Search the records for the string "through". Copy each line where it occurs.

### GIVEN RECORDS
________________

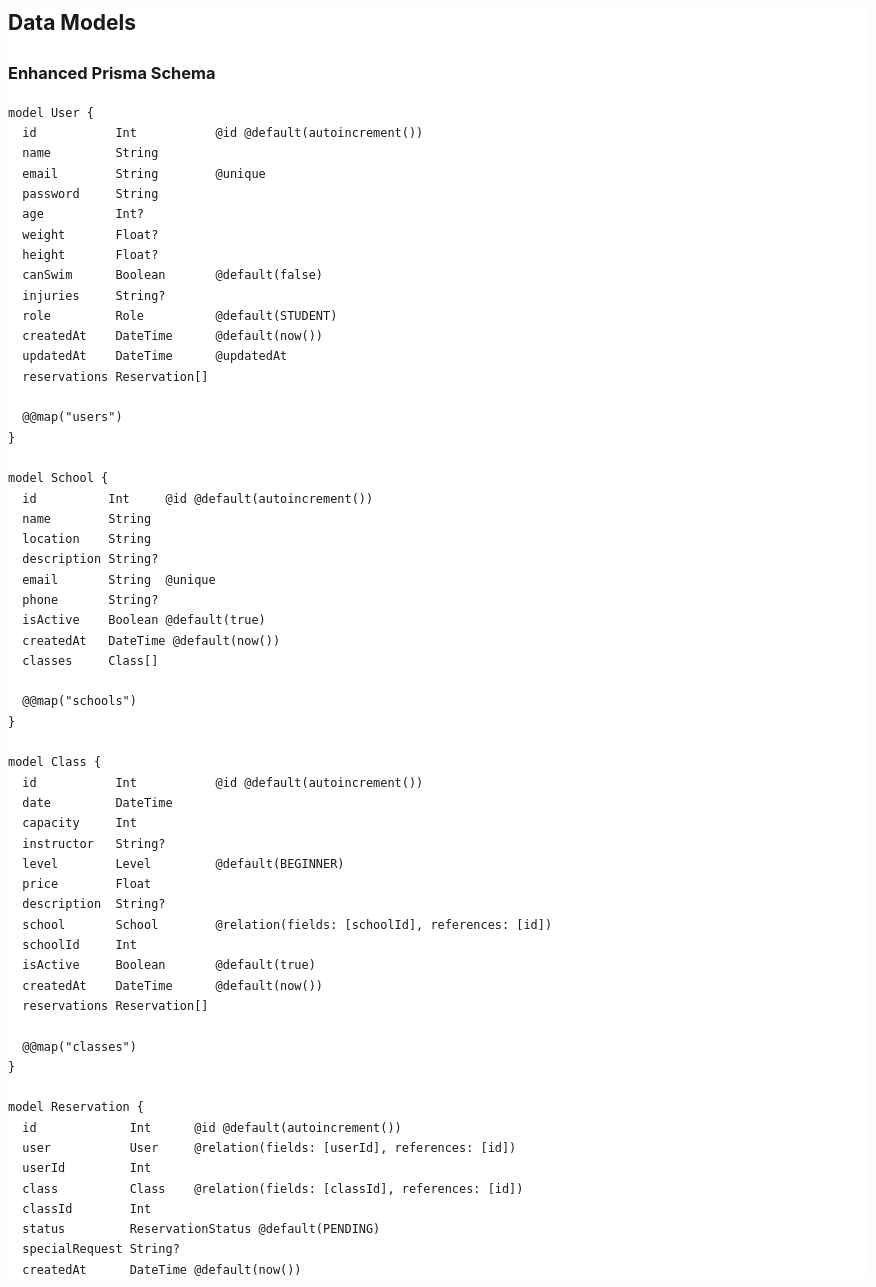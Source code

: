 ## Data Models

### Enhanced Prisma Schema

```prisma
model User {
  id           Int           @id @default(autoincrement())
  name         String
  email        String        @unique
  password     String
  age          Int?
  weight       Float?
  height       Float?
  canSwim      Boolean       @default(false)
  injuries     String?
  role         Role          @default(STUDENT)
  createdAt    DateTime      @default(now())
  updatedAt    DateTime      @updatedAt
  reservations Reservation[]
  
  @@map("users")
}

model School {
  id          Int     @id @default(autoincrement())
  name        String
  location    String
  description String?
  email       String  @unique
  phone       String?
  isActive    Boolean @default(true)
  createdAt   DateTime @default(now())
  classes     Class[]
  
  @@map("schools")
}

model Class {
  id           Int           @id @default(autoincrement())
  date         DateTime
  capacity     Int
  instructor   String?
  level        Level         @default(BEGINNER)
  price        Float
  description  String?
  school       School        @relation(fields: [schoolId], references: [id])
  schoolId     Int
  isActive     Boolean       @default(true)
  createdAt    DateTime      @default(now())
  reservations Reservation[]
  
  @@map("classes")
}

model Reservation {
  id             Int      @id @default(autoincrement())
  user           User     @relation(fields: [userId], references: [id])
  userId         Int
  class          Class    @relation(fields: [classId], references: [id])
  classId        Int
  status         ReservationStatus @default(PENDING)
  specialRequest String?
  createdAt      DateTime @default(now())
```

________________

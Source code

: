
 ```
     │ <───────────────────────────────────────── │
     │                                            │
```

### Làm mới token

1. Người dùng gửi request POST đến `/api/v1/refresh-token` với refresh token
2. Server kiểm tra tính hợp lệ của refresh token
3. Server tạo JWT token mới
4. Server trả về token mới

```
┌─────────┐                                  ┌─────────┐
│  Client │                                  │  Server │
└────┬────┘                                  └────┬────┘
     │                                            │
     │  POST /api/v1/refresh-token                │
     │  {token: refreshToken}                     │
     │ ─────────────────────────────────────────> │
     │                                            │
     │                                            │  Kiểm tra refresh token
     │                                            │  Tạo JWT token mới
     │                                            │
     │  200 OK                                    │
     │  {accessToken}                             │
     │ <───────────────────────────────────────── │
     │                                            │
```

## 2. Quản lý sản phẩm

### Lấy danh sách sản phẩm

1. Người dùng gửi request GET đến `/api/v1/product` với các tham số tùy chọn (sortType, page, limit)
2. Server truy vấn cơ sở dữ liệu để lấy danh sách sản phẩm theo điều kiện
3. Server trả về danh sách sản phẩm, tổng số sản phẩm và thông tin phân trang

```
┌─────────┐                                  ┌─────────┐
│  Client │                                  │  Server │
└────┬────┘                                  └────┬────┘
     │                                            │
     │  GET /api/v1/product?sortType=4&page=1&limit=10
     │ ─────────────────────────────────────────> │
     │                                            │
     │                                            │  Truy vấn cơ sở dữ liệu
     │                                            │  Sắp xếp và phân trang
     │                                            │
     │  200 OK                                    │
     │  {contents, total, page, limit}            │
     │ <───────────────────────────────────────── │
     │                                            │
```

________________

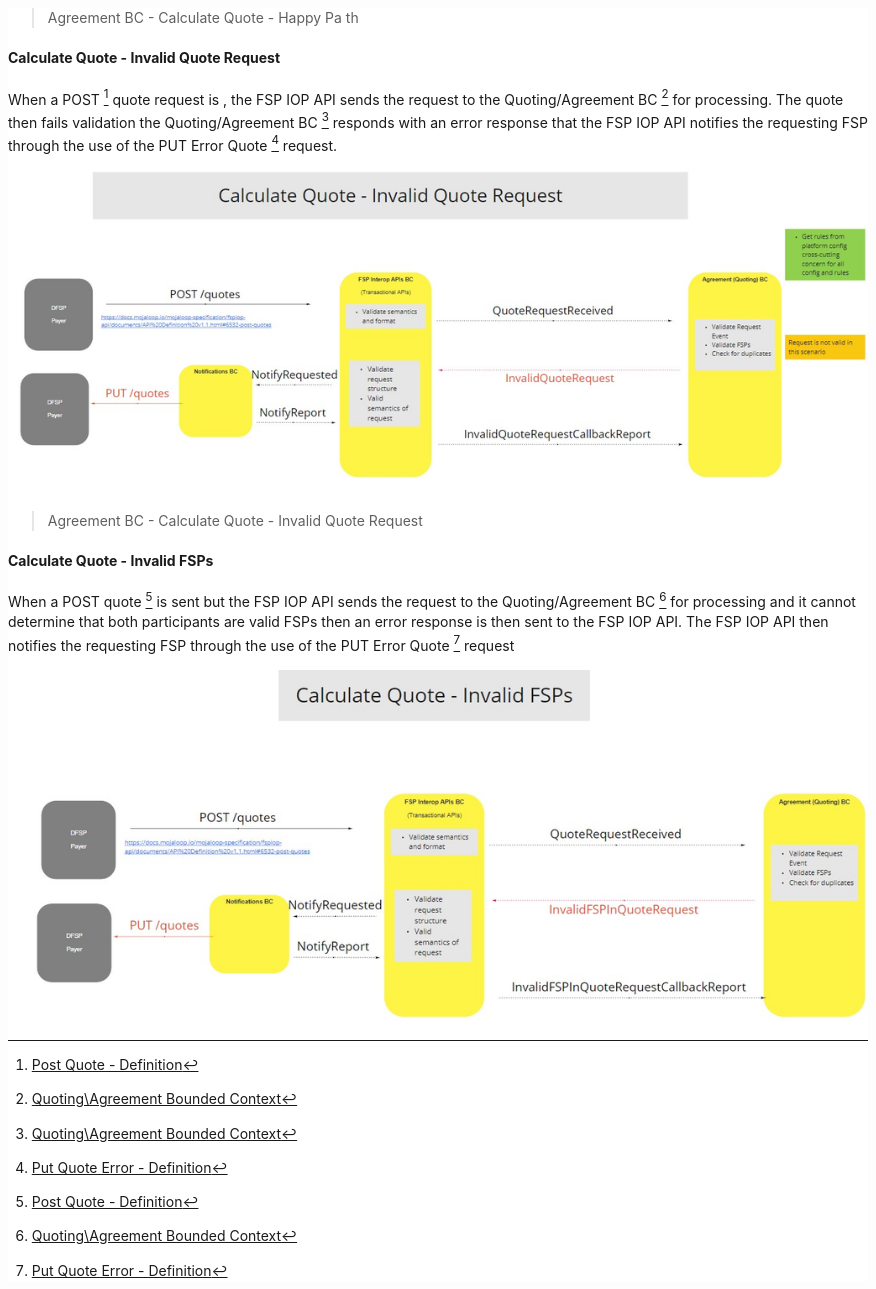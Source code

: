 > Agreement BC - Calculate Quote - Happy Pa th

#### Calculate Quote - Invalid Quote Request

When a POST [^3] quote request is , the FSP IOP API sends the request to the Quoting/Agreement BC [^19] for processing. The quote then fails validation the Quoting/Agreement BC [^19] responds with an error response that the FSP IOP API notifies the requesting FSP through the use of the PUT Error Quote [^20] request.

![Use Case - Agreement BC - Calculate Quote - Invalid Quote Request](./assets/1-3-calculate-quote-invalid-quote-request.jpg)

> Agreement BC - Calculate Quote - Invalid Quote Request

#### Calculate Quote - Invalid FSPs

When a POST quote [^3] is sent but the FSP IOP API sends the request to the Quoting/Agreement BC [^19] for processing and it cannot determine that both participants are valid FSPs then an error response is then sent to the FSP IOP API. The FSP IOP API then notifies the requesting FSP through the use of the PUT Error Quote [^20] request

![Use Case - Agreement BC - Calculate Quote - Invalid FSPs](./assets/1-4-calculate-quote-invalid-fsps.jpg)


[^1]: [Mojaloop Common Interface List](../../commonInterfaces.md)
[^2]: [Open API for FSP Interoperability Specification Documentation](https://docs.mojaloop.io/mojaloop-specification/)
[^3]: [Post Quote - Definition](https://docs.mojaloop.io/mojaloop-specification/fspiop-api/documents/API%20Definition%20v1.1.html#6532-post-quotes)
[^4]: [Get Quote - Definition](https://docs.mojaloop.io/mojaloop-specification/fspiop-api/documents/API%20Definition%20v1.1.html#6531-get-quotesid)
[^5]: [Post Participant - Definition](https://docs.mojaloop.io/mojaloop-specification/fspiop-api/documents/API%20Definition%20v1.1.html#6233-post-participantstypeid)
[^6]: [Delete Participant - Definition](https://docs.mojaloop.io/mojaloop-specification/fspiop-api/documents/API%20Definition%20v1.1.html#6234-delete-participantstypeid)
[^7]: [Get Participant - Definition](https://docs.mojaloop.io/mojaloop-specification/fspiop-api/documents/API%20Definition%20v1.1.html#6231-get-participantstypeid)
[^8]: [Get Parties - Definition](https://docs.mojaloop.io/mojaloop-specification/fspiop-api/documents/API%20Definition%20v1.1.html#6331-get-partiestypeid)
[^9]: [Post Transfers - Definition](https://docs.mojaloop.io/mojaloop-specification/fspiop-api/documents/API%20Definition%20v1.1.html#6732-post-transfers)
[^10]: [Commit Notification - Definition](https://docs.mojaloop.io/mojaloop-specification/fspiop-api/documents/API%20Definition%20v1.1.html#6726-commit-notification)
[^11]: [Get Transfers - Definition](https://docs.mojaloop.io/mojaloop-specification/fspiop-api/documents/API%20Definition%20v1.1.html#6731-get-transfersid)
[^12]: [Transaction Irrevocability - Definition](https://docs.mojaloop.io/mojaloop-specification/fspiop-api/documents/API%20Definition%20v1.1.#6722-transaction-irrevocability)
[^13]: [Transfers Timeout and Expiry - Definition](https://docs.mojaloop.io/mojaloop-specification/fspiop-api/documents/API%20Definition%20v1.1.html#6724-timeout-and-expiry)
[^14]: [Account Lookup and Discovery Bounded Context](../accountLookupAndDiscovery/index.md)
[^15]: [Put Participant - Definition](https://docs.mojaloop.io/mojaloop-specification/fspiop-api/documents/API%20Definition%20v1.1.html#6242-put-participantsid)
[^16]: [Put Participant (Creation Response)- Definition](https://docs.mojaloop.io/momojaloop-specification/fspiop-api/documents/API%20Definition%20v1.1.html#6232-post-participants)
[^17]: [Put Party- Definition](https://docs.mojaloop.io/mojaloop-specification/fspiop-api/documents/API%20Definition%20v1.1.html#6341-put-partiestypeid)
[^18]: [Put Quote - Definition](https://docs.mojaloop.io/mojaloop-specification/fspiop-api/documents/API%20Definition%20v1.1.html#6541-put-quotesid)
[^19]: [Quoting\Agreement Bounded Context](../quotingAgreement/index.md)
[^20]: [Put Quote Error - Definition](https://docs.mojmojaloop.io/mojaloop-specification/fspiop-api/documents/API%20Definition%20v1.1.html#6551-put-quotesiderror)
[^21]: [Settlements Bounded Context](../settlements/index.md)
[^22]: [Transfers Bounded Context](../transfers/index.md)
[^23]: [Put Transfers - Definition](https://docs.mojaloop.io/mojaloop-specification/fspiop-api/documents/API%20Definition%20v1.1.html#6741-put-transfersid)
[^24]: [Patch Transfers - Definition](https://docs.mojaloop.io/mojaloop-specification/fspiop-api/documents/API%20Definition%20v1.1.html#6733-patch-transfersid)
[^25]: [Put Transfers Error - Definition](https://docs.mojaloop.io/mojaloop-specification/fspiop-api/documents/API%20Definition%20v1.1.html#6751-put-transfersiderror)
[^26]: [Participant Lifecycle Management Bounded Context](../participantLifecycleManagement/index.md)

________________

### YOUR SOLUTION
When a POST [^3] quote request is , the FSP IOP API sends the request to the Quoting/Agreement BC [^19] for processing. The quote then fails validation the Quoting/Agreement BC [^19] responds with an error response that the FSP IOP API notifies the requesting FSP through the use of the PUT Error Quote [^20] request.
When a POST quote [^3] is sent but the FSP IOP API sends the request to the Quoting/Agreement BC [^19] for processing and it cannot determine that both participants are valid FSPs then an error response is then sent to the FSP IOP API. The FSP IOP API then notifies the requesting FSP through the use of the PUT Error Quote [^20] request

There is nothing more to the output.